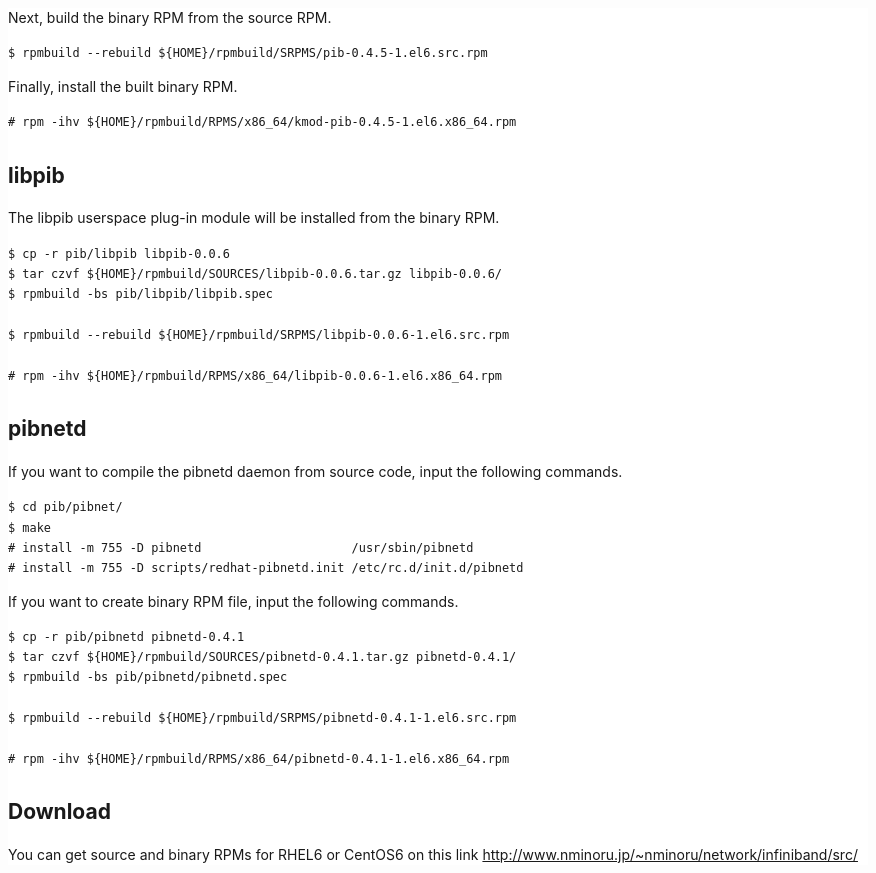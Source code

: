 Next, build the binary RPM from the source RPM.

    $ rpmbuild --rebuild ${HOME}/rpmbuild/SRPMS/pib-0.4.5-1.el6.src.rpm

Finally, install the built binary RPM.

    # rpm -ihv ${HOME}/rpmbuild/RPMS/x86_64/kmod-pib-0.4.5-1.el6.x86_64.rpm

libpib
------

The libpib userspace plug-in module will be installed from the binary RPM. 

    $ cp -r pib/libpib libpib-0.0.6
    $ tar czvf ${HOME}/rpmbuild/SOURCES/libpib-0.0.6.tar.gz libpib-0.0.6/
    $ rpmbuild -bs pib/libpib/libpib.spec

    $ rpmbuild --rebuild ${HOME}/rpmbuild/SRPMS/libpib-0.0.6-1.el6.src.rpm

    # rpm -ihv ${HOME}/rpmbuild/RPMS/x86_64/libpib-0.0.6-1.el6.x86_64.rpm

pibnetd
-------

If you want to compile the pibnetd daemon from source code, input the following commands.

    $ cd pib/pibnet/
    $ make
    # install -m 755 -D pibnetd                     /usr/sbin/pibnetd
    # install -m 755 -D scripts/redhat-pibnetd.init /etc/rc.d/init.d/pibnetd

If you want to create binary RPM file, input the following commands.

    $ cp -r pib/pibnetd pibnetd-0.4.1
    $ tar czvf ${HOME}/rpmbuild/SOURCES/pibnetd-0.4.1.tar.gz pibnetd-0.4.1/
    $ rpmbuild -bs pib/pibnetd/pibnetd.spec

    $ rpmbuild --rebuild ${HOME}/rpmbuild/SRPMS/pibnetd-0.4.1-1.el6.src.rpm

    # rpm -ihv ${HOME}/rpmbuild/RPMS/x86_64/pibnetd-0.4.1-1.el6.x86_64.rpm

Download
--------

You can get source and binary RPMs for RHEL6 or CentOS6 on this link http://www.nminoru.jp/~nminoru/network/infiniband/src/
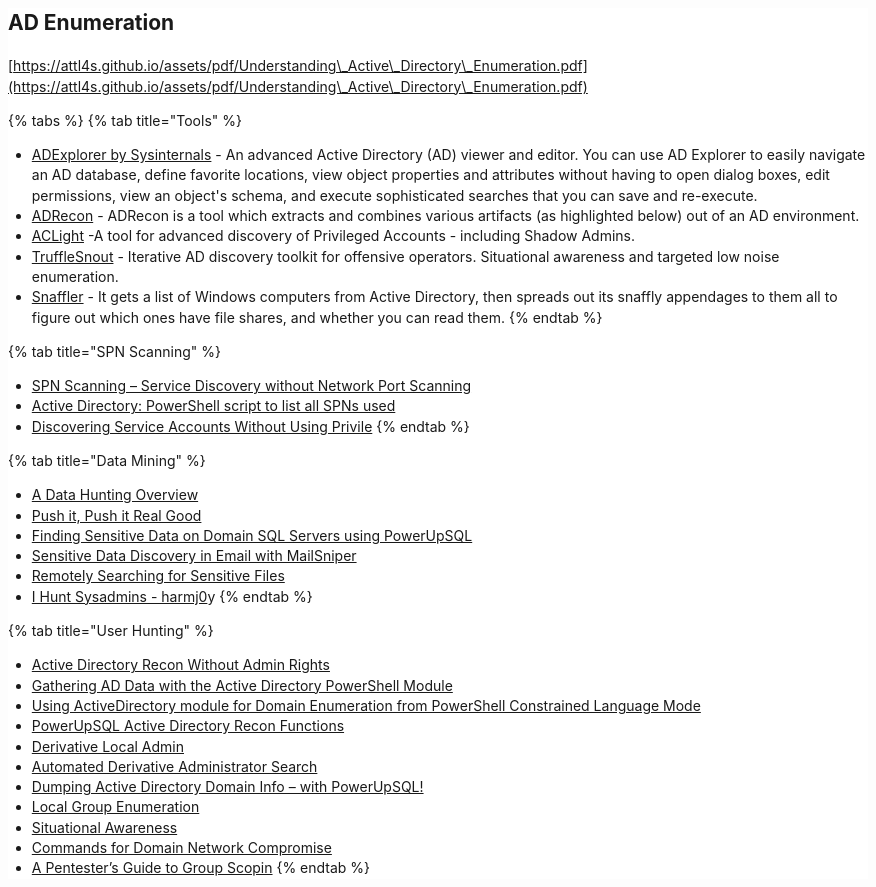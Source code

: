 ## **AD Enumeration**

[https://attl4s.github.io/assets/pdf/Understanding\_Active\_Directory\_Enumeration.pdf](https://attl4s.github.io/assets/pdf/Understanding\_Active\_Directory\_Enumeration.pdf)

{% tabs %}
{% tab title="Tools" %}
* [ADExplorer by Sysinternals](https://docs.microsoft.com/en-us/sysinternals/downloads/adexplorer) - An advanced Active Directory (AD) viewer and editor. You can use AD Explorer to easily navigate an AD database, define favorite locations, view object properties and attributes without having to open dialog boxes, edit permissions, view an object's schema, and execute sophisticated searches that you can save and re-execute.
* [ADRecon](https://github.com/adrecon/ADRecon) - ADRecon is a tool which extracts and combines various artifacts (as highlighted below) out of an AD environment.
* [ACLight](https://github.com/cyberark/ACLight) -A tool for advanced discovery of Privileged Accounts - including Shadow Admins.
* [TruffleSnout](https://github.com/dsnezhkov/TruffleSnout) - Iterative AD discovery toolkit for offensive operators. Situational awareness and targeted low noise enumeration.
* [Snaffler](https://github.com/SnaffCon/Snaffler) - It gets a list of Windows computers from Active Directory, then spreads out its snaffly appendages to them all to figure out which ones have file shares, and whether you can read them.
{% endtab %}

{% tab title="SPN Scanning" %}
* [SPN Scanning – Service Discovery without Network Port Scanning](https://adsecurity.org/?p=1508)
* [Active Directory: PowerShell script to list all SPNs used](https://social.technet.microsoft.com/wiki/contents/articles/18996.active-directory-powershell-script-to-list-all-spns-used.aspx)
* [Discovering Service Accounts Without Using Privile](https://blog.stealthbits.com/discovering-service-accounts-without-using-privileges/)
{% endtab %}

{% tab title="Data Mining" %}
* [A Data Hunting Overview](https://thevivi.net/2018/05/23/a-data-hunting-overview/)
* [Push it, Push it Real Good](https://www.harmj0y.net/blog/redteaming/push-it-push-it-real-good/)
* [Finding Sensitive Data on Domain SQL Servers using PowerUpSQL](https://blog.netspi.com/finding-sensitive-data-domain-sql-servers-using-powerupsql/)
* [Sensitive Data Discovery in Email with MailSniper](https://www.youtube.com/watch?v=ZIOw\_xfqkKM)
* [Remotely Searching for Sensitive Files](https://www.fortynorthsecurity.com/remotely-search/)
* [I Hunt Sysadmins - harmj0](http://www.harmj0y.net/blog/penetesting/i-hunt-sysadmins/)y
{% endtab %}

{% tab title="User Hunting" %}
* [Active Directory Recon Without Admin Rights](https://adsecurity.org/?p=2535)
* [Gathering AD Data with the Active Directory PowerShell Module](https://adsecurity.org/?p=3719)
* [Using ActiveDirectory module for Domain Enumeration from PowerShell Constrained Language Mode](http://www.labofapenetrationtester.com/2018/10/domain-enumeration-from-PowerShell-CLM.html)
* [PowerUpSQL Active Directory Recon Functions](https://github.com/NetSPI/PowerUpSQL/wiki/Active-Directory-Recon-Functions)
* [Derivative Local Admin](https://medium.com/@sixdub/derivative-local-admin-cdd09445aac8)
* [Automated Derivative Administrator Search](https://wald0.com/?p=14)
* [Dumping Active Directory Domain Info – with PowerUpSQL!](https://blog.netspi.com/dumping-active-directory-domain-info-with-powerupsql/)
* [Local Group Enumeration](https://www.harmj0y.net/blog/redteaming/local-group-enumeration/)
* [Situational Awareness](https://pentestlab.blog/2018/05/28/situational-awareness/)
* [Commands for Domain Network Compromise](https://www.javelin-networks.com/static/5fcc6e84.pdf)
* [A Pentester’s Guide to Group Scopin](https://www.harmj0y.net/blog/activedirectory/a-pentesters-guide-to-group-scoping/)
{% endtab %}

TASK – Please tally the lines of the entries that contain the string "redteaming" and reply with the count alone.

RESPONSE TO THE TASK – 2